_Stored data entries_
Start of Block

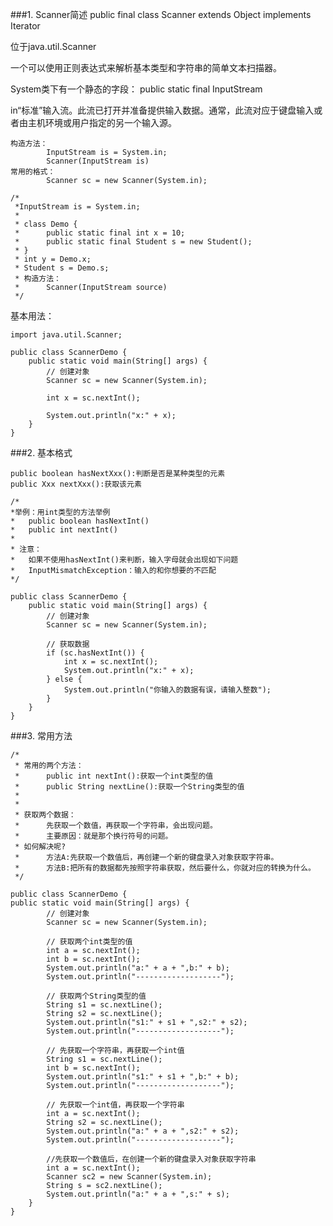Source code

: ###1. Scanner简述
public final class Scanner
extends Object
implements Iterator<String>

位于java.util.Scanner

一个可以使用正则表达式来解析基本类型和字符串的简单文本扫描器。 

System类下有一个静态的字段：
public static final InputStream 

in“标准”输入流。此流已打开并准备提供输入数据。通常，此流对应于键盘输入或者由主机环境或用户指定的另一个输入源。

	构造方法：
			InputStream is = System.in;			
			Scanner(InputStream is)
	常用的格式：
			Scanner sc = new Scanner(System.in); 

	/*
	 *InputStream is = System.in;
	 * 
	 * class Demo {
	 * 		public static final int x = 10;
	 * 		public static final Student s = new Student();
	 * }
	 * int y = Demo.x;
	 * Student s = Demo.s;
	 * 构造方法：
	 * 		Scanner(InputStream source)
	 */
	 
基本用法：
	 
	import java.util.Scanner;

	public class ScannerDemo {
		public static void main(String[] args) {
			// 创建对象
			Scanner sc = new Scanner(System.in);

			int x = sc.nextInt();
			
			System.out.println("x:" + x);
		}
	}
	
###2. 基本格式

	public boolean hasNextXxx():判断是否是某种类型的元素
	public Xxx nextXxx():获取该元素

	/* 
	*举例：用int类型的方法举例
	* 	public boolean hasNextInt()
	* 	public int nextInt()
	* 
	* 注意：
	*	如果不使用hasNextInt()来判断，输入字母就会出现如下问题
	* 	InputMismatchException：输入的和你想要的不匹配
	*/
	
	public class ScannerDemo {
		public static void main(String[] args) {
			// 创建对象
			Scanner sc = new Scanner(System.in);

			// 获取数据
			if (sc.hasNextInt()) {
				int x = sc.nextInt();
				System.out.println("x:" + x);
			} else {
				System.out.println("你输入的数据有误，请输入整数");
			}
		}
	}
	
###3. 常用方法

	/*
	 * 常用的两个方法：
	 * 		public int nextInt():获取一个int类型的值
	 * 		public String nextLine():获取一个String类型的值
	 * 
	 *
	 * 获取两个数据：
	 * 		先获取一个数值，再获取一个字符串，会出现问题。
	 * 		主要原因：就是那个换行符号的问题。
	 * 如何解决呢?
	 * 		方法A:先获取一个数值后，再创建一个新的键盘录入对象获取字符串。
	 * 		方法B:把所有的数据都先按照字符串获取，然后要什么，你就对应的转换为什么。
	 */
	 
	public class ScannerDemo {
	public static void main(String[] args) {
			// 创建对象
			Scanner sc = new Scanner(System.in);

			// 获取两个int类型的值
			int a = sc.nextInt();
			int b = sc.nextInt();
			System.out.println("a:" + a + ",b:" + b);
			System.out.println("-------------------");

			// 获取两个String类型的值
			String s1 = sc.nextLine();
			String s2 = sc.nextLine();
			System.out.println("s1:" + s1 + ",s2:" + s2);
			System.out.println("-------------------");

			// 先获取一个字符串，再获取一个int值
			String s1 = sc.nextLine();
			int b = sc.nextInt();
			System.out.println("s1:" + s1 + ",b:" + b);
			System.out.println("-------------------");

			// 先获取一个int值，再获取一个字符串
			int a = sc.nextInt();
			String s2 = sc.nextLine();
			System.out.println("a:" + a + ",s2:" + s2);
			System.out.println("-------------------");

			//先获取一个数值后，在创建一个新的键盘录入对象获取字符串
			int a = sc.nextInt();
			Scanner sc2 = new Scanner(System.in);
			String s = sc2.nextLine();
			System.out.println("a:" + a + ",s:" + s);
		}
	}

End of Block

_What you need to do_
Among the records above, find the lines that contain "先获取一个数值后" and copy every one.

_Exercise answer_
	 * 		方法A:先获取一个数值后，再创建一个新的键盘录入对象获取字符串。
			//先获取一个数值后，在创建一个新的键盘录入对象获取字符串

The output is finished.